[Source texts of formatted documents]
BEGIN
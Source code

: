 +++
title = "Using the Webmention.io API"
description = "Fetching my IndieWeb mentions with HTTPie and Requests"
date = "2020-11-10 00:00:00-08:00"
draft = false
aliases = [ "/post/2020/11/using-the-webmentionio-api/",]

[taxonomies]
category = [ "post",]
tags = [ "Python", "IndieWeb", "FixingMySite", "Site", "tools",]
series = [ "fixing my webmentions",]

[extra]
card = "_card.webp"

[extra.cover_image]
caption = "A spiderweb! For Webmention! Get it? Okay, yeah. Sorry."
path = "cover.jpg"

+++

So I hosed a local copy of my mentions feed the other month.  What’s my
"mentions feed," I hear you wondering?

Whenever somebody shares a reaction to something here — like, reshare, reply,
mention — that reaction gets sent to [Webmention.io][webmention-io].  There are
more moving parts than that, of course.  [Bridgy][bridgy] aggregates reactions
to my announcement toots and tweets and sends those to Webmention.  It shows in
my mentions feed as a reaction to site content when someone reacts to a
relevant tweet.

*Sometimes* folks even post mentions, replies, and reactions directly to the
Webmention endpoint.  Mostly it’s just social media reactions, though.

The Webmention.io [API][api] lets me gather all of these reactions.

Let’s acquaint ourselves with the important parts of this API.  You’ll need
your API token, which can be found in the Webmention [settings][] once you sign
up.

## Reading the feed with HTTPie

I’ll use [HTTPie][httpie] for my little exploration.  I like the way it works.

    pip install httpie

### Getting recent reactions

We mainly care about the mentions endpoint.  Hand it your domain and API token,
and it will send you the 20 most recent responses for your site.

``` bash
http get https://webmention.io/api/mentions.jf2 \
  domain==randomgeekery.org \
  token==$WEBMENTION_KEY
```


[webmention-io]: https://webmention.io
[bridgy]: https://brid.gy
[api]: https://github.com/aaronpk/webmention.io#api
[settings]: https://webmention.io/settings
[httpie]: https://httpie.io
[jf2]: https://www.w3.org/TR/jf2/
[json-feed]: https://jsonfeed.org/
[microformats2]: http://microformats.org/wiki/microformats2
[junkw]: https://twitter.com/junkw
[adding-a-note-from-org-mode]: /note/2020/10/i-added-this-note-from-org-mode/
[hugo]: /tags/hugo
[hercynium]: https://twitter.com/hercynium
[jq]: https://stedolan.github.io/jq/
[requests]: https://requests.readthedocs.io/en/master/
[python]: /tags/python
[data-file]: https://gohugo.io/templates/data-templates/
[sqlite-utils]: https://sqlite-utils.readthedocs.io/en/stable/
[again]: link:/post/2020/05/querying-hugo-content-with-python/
END
- _What the exercise asks_: The line containing "and it will" and all lines after it, to the end of the records, are to be output exactly and alone.

- _Exercise output_:
and it will send you the 20 most recent responses for your site.

``` bash
http get https://webmention.io/api/mentions.jf2 \
  domain==randomgeekery.org \
  token==$WEBMENTION_KEY
```


[webmention-io]: https://webmention.io
[bridgy]: https://brid.gy
[api]: https://github.com/aaronpk/webmention.io#api
[settings]: https://webmention.io/settings
[httpie]: https://httpie.io
[jf2]: https://www.w3.org/TR/jf2/
[json-feed]: https://jsonfeed.org/
[microformats2]: http://microformats.org/wiki/microformats2
[junkw]: https://twitter.com/junkw
[adding-a-note-from-org-mode]: /note/2020/10/i-added-this-note-from-org-mode/
[hugo]: /tags/hugo
[hercynium]: https://twitter.com/hercynium
[jq]: https://stedolan.github.io/jq/
[requests]: https://requests.readthedocs.io/en/master/
[python]: /tags/python
[data-file]: https://gohugo.io/templates/data-templates/
[sqlite-utils]: https://sqlite-utils.readthedocs.io/en/stable/
[again]: link:/post/2020/05/querying-hugo-content-with-python/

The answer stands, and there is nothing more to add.